__Work request__: Lines with "requiere": please show every one of them from the listing below.

__Dataset excerpts__:
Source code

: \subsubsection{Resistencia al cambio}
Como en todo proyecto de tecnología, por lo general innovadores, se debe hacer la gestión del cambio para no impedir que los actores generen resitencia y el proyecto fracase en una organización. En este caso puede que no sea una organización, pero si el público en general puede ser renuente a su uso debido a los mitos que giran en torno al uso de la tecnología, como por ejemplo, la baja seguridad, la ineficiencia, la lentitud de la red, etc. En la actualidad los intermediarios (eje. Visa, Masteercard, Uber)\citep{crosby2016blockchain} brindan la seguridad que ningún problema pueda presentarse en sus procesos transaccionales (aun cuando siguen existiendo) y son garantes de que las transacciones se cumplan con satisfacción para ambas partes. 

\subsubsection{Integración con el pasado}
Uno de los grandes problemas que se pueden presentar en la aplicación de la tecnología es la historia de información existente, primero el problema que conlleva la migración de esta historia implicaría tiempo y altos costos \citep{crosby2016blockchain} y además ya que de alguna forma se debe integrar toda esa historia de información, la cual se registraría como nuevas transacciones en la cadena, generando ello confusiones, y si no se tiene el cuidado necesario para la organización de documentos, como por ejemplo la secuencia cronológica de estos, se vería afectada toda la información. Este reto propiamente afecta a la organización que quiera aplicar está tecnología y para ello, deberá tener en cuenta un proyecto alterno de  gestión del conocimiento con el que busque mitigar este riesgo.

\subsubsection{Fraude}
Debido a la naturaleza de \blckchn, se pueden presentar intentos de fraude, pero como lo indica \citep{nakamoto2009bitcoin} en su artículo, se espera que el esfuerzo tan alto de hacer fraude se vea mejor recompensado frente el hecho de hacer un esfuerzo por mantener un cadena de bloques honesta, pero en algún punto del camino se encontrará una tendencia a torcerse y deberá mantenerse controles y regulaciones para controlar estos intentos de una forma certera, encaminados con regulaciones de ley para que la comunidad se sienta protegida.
==
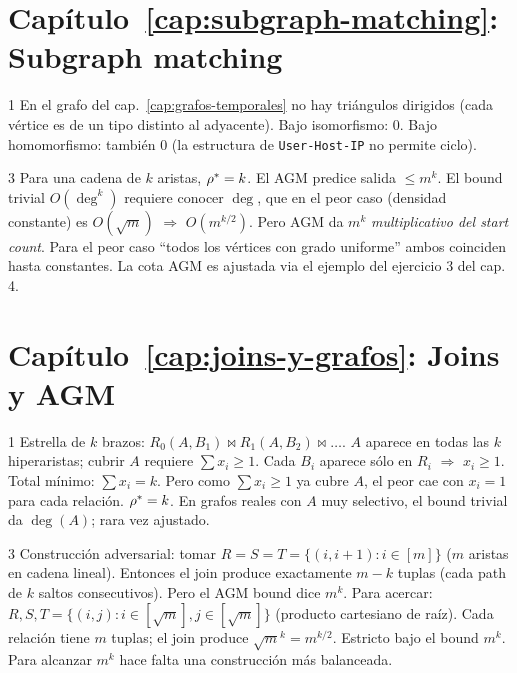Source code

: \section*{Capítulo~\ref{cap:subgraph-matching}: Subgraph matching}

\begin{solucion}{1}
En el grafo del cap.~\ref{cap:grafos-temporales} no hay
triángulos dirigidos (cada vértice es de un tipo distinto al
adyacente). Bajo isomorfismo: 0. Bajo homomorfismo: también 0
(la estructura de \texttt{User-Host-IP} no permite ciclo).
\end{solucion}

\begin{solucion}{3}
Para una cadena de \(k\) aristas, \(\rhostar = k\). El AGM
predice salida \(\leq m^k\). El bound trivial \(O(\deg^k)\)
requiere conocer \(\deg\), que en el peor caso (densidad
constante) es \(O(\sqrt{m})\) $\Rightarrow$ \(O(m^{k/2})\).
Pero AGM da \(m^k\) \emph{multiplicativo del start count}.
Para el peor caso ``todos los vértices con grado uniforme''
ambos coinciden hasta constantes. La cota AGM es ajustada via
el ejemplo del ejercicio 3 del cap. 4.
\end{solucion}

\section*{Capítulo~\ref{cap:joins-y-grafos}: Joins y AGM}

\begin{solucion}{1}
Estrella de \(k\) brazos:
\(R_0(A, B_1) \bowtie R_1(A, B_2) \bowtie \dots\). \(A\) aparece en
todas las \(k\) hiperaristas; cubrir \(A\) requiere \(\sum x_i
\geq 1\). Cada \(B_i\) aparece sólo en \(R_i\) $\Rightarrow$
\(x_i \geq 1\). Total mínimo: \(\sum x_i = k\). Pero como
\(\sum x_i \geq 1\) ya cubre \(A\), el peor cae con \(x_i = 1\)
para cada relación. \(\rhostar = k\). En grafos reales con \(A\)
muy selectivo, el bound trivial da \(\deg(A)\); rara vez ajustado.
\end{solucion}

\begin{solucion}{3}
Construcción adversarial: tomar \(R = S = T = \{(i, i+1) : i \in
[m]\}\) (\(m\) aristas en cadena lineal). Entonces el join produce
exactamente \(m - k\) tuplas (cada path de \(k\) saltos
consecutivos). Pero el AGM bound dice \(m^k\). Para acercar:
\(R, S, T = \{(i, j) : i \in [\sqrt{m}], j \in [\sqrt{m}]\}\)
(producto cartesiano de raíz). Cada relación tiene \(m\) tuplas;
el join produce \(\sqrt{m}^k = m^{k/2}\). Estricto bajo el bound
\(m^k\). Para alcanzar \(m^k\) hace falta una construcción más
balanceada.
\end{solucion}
* * *
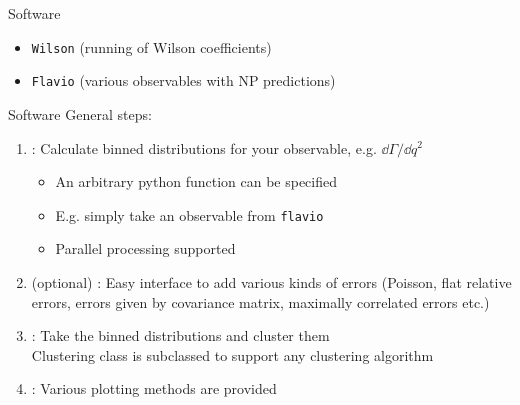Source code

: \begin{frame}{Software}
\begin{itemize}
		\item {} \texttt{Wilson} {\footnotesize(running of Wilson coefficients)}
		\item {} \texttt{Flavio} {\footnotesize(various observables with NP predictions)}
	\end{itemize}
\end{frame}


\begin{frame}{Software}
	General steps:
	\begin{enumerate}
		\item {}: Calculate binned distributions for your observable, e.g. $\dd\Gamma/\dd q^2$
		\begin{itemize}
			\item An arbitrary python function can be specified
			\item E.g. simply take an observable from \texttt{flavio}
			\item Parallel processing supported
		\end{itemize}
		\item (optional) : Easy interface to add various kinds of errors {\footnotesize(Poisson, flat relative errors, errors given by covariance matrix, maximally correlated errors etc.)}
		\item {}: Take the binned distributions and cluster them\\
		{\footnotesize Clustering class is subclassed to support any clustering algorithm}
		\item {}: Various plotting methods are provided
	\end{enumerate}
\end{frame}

__Problem solution__:
requiere conocer \(\deg\), que en el peor caso (densidad
todas las \(k\) hiperaristas; cubrir \(A\) requiere \(\sum x_i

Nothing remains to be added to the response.